# Lab. On HW-SW Digital Systems Codesign

## EE-390(a)

### Session 1

### Concept of HW-SW co-design for SoCs

Prof. David Atienza

Dr. Denisa Constantinescu , Dr. Miguel Peón-Quirós

Mr. Rubén Rodríguez-Álvarez, Ms. Stasa Kostic, Mr. Karan Pathak



# Introduction to the concept of SoC

- SoC = System-on-Chip

- A computing system that includes all its components in a single integrated circuit:

- Processors
- Memory controllers
- I/O peripherals: UARTs, GPIOs, SPI, I<sup>2</sup>C, ...
- Some form of internal memory, e.g., SRAM or eDRAM
- Accelerators for specific functions

- SoC design is normally modular
  - Based on intellectual property (IP) blocks



# Example of SoC: ESL's HEEPocrates

- Tiny RISC-V CPU: Core-V<sup>1</sup>
- Memory: 256 KiB of SRAM (8 banks)
- Max frequency: up to 470 MHz
- Power: ~100  $\mu$ W/MHz (at 1.2 V)
- Accelerators
  - Coarse-grained reconfigurable array (CGRA)
  - In-memory (bit-line) computing



<https://www.epfl.ch/labs/esl/research/2d-3d-system-on-chip/x-heep/>

<sup>1</sup> OpenHW group github: <https://github.com/openhwgroup>

# Access to peripherals in a SoC

- In a HW-only (e.g., VHDL) design, modules interface via direct ports:



- However, SoCs are typically processor-based...  
... and normally processors cannot directly access peripheral ports!
  - How do we communicate processors with the rest of the system?
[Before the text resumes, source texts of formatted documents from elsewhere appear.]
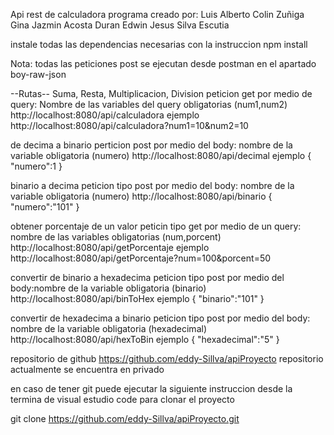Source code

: Api rest de calculadora programa creado por:
Luis Alberto Colin Zuñiga
Gina Jazmin Acosta Duran
Edwin Jesus Silva Escutia

instale todas las dependencias necesarias con la instruccion npm install

Nota: todas las peticiones post se ejecutan desde postman en el apartado boy-raw-json

--Rutas--
Suma, Resta, Multiplicacion, Division peticion get por medio de query: Nombre de las variables del query obligatorias (num1,num2)
http://localhost:8080/api/calculadora
ejemplo
http://localhost:8080/api/calculadora?num1=10&num2=10

de decima a binario perticion post por medio del body: nombre de la variable obligatoria (numero)
http://localhost:8080/api/decimal
ejemplo
{
    "numero":1
}

binario a decima peticion tipo post por medio del body: nombre de la variable obligatoria (numero)
http://localhost:8080/api/binario
{
    "numero":"101"
}

obtener porcentaje de un valor peticin tipo get por medio de un query: nombre de las variables obligatorias (num,porcent)
http://localhost:8080/api/getPorcentaje
ejemplo
http://localhost:8080/api/getPorcentaje?num=100&porcent=50

convertir de binario a hexadecima peticion tipo post por medio del body:nombre de la variable obligatoria (binario)
http://localhost:8080/api/binToHex
ejemplo
{
    "binario":"101"
}

convertir de hexadecima a binario peticion tipo post por medio del body: nombre de la variable obligatoria (hexadecimal)
http://localhost:8080/api/hexToBin
ejemplo
{
    "hexadecimal":"5"
}

repositorio de github https://github.com/eddy-Sillva/apiProyecto  repositorio actualmente se encuentra en privado

en caso de tener git puede ejecutar la siguiente instruccion desde la termina de visual estudio code para clonar el proyecto

git clone https://github.com/eddy-Sillva/apiProyecto.git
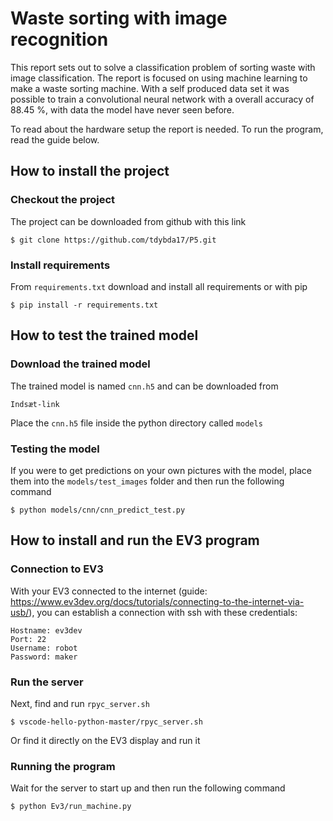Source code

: # Waste sorting with image recognition

This report sets out to solve a classification problem of sorting waste with image classification. 
The report is focused on using machine learning to make a waste sorting machine. With a self produced 
data set it was possible to train a convolutional neural network with a overall accuracy of 
88.45 %, with data the model have never seen before.

To read about the hardware setup the report is needed. To run the program, read the guide below.

## How to install the project

### Checkout the project
The project can be downloaded from github with this link

    $ git clone https://github.com/tdybda17/P5.git
    
### Install requirements
From `requirements.txt` download and install all requirements or with pip

    $ pip install -r requirements.txt
    
    
## How to test the trained model

### Download the trained model
The trained model is named `cnn.h5` and can be downloaded from

    Indsæt-link
    
Place the `cnn.h5` file inside the python directory called `models`
    
### Testing the model
If you were to get predictions on your own pictures with the model, place them into the `models/test_images` 
folder and then run the following command

    $ python models/cnn/cnn_predict_test.py
    
## How to install and run the EV3 program
### Connection to EV3
With your EV3 connected to the internet 
(guide: https://www.ev3dev.org/docs/tutorials/connecting-to-the-internet-via-usb/), you can establish a 
connection with ssh with these credentials:

    Hostname: ev3dev
    Port: 22
    Username: robot
    Password: maker

### Run the server
Next, find and run `rpyc_server.sh`

    $ vscode-hello-python-master/rpyc_server.sh
    
Or find it directly on the EV3 display and run it


### Running the program
Wait for the server to start up and then run the following command

    $ python Ev3/run_machine.py
    
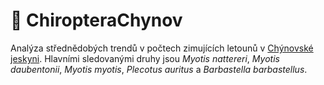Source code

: # 🦇 ChiropteraChynov
Analýza střednědobých trendů v počtech zimujících letounů v [Chýnovské jeskyni](https://chynovska.caves.cz/). Hlavními sledovanými druhy jsou *Myotis nattereri*, *Myotis daubentonii*, *Myotis myotis*, *Plecotus auritus* a *Barbastella barbastellus*.	

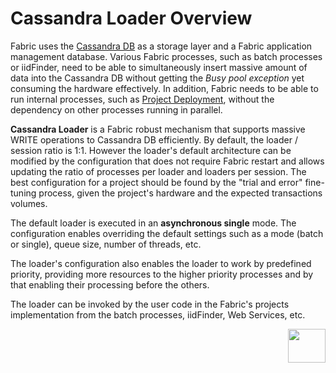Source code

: # Cassandra Loader Overview

Fabric uses the [Cassandra DB](/articles/02_fabric_architecture/06_cassandra_keyspaces_for_fabric.md) as a storage layer and a Fabric application management database. Various Fabric processes, such as batch processes or iidFinder, need to be able to simultaneously insert massive amount of data into the Cassandra DB without getting the *Busy pool exception* yet consuming the hardware effectively. In addition, Fabric needs to be able to run internal processes, such as [Project Deployment](/articles/16_deploy_fabric/01_deploy_Fabric_project.md), without the dependency on other processes running in parallel.

**Cassandra Loader** is a Fabric robust mechanism that supports massive WRITE operations to Cassandra DB efficiently. By default, the loader / session ratio is 1:1. However the loader's default architecture can be modified by the configuration that does not require Fabric restart and allows updating the ratio of processes per loader and loaders per session. The best configuration for a project should be found by the "trial and error" fine-tuning process, given the project's hardware and the expected transactions volumes. 

The default loader is executed in an **asynchronous single** mode. The configuration enables overriding the default settings such as a mode (batch or single), queue size, number of threads, etc. 

The loader's configuration also enables the loader to work by predefined priority, providing more resources to the higher priority processes and by that enabling their processing before the others.

The loader can be invoked by the user code in the Fabric's projects implementation from the batch processes, iidFinder, Web Services, etc.



[<img align="right" width="60" height="54" src="/articles/images/Next.png">](02_loader_architecture.md)

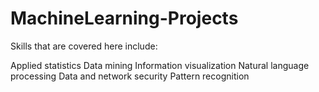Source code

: # MachineLearning-Projects

Skills that are covered here  include:

Applied statistics
Data mining
Information visualization
Natural language processing
Data and network security
Pattern recognition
- Processor-based systems use buses



- A bus is a set of wires that allows system components to communicate with each other
  - E.g., a bus allows a processor to read/write from/to a memory
- In general, a bus connects two types of devices:
  - **Masters** initiate transactions. Example: A processor initiates reads/writes towards a memory
  - **Slaves** respond to transactions. Example: A memory returns the contents of a position or stores a new value
- Generalizing the concept, a bus may connect multiple slaves and multiple masters
  - For example, an accelerator can be a master
  - In principle, all masters can initiate transactions towards any of the slaves

# Example of communication in a bus-based system



Which are the masters and which the slaves in this system?

How does an application running on the processor change the LEDs to reflect the status of the switches?



The GPIO module offers the processor access to the LEDs and buttons via a bus

How does the processor contact the peripherals over the bus?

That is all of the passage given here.